The United States Library War Council was founded in 1917 by the American Library Association as part of the Library War Service. Its aim was to raise funds as well as solicit books donations so that American troops overseas during WWI could avail themselves of library services while serving the country. The council's headquarters existed in the Library of Congress starting in October 1917.

==Background==

On June 22, 1917, the American Library Association voted to create the War Service Committee and sub-committees. In August of the same year, a vote was held to green-light a fundraising campaign. The project's first campaign for funds ran from August 23, 1917, through November 1, 1917. During this time, Matthew S. Dudgeon was appointed Camp Libraries Director.
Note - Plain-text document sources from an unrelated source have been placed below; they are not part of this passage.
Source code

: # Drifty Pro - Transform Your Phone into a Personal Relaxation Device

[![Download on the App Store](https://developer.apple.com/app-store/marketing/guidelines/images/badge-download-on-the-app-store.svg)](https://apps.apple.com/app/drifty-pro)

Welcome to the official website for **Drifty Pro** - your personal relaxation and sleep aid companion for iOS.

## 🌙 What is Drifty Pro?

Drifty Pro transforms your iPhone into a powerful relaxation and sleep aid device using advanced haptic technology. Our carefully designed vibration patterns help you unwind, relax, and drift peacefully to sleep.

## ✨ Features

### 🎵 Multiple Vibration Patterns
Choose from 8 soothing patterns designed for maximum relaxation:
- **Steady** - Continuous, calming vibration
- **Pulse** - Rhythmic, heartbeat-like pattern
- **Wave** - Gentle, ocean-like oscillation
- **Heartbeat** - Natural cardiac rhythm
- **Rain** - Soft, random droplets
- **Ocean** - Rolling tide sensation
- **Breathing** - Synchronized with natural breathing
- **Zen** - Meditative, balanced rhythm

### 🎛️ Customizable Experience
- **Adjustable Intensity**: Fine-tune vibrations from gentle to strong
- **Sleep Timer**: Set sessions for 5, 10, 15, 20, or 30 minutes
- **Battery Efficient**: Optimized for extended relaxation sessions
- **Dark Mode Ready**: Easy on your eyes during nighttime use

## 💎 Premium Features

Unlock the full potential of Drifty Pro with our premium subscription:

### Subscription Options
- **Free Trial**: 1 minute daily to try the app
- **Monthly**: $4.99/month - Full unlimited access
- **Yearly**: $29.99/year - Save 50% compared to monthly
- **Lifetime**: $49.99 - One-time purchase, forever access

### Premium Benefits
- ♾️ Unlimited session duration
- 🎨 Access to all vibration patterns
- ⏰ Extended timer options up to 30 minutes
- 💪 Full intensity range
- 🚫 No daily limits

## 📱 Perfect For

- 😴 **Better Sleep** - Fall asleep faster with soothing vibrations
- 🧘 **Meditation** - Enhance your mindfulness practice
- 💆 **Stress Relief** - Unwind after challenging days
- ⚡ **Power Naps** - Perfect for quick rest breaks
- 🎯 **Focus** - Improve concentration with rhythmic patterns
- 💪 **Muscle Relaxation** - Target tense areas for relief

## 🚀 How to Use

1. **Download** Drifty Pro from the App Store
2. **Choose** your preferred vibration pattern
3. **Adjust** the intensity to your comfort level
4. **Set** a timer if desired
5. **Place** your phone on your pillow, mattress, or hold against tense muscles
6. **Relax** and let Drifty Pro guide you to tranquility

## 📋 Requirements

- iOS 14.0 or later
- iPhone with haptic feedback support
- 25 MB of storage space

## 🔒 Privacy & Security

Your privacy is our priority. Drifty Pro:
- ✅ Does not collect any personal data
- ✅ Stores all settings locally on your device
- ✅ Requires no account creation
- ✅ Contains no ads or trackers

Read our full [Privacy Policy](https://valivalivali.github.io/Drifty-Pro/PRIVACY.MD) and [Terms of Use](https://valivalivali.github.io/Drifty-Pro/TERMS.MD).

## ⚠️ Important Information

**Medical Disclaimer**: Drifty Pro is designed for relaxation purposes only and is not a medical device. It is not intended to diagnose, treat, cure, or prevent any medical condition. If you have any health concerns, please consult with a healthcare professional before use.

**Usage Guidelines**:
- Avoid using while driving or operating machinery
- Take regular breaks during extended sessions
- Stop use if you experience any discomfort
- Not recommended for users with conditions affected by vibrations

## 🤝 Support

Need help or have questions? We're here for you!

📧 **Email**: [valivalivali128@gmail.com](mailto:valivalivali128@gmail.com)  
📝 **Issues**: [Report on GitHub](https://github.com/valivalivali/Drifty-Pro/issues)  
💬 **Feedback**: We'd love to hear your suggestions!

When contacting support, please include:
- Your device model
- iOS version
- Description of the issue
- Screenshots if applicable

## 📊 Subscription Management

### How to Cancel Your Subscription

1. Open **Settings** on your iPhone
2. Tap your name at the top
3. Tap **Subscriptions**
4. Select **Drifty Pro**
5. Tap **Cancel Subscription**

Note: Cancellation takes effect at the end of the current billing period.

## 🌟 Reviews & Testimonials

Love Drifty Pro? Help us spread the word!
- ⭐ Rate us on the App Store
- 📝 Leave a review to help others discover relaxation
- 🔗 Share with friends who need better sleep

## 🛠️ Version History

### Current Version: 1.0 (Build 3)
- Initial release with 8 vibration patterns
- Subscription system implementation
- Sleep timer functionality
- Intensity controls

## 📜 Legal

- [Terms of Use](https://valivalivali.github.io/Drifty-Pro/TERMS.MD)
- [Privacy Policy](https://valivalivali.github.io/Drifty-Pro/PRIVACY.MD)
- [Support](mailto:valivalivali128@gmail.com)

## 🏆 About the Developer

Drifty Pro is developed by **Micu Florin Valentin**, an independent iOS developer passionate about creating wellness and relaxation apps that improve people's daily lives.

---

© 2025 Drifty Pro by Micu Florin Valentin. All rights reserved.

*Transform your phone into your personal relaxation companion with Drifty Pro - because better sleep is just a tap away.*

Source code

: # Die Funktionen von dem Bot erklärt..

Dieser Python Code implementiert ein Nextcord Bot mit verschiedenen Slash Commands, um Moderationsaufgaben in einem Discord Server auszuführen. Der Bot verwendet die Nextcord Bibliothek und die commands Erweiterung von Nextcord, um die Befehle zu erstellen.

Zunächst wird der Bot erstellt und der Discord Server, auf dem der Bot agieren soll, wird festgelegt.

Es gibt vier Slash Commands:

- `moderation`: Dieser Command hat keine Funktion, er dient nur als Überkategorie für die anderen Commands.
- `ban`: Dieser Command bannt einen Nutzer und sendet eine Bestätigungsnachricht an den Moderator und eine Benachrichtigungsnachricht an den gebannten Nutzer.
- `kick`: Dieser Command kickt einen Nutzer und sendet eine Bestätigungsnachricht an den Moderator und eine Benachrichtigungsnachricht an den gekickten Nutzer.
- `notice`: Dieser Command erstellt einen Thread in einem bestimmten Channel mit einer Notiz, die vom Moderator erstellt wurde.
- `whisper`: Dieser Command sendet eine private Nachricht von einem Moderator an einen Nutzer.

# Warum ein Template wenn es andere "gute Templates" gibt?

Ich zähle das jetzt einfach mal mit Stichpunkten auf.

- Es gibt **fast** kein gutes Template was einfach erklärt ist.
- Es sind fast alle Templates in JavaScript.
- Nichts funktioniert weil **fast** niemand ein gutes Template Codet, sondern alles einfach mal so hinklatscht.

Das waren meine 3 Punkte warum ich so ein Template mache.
One of the council's projects involved collecting books to send to American troops overseas during WWI. Another object was to provide overall library services to the troops. In total, the council held three campaigns to provide servicepersons with books and other amenities commonly found in libraries. Posters solicited the public for funds as well as book donations. Some campaigns solicited for money alone, while others were in solicitation of books. Various articles appeared in newspapers in magazines drawing attention to the cause and enlisting the public's interest in the education of soldiers. For example, Eveline W. Brainerd's "Reading At the Front," published January 19, 1918 in The Independent, read:

"Scant as the libraries at the front have been and still are, little as they hold of recent publications, they are yet circulating thousands of books and do fine service all of the daytime."

==Chairmen==

The movement was headed by various chairmen such as Frank A. Vanderlip (1919), a banker, journalist, and former Assistant Secretary of the Treasury, and Everett Perry (1917), Head Librarian of the Los Angeles Central Library, in charge of the Southwestern Division.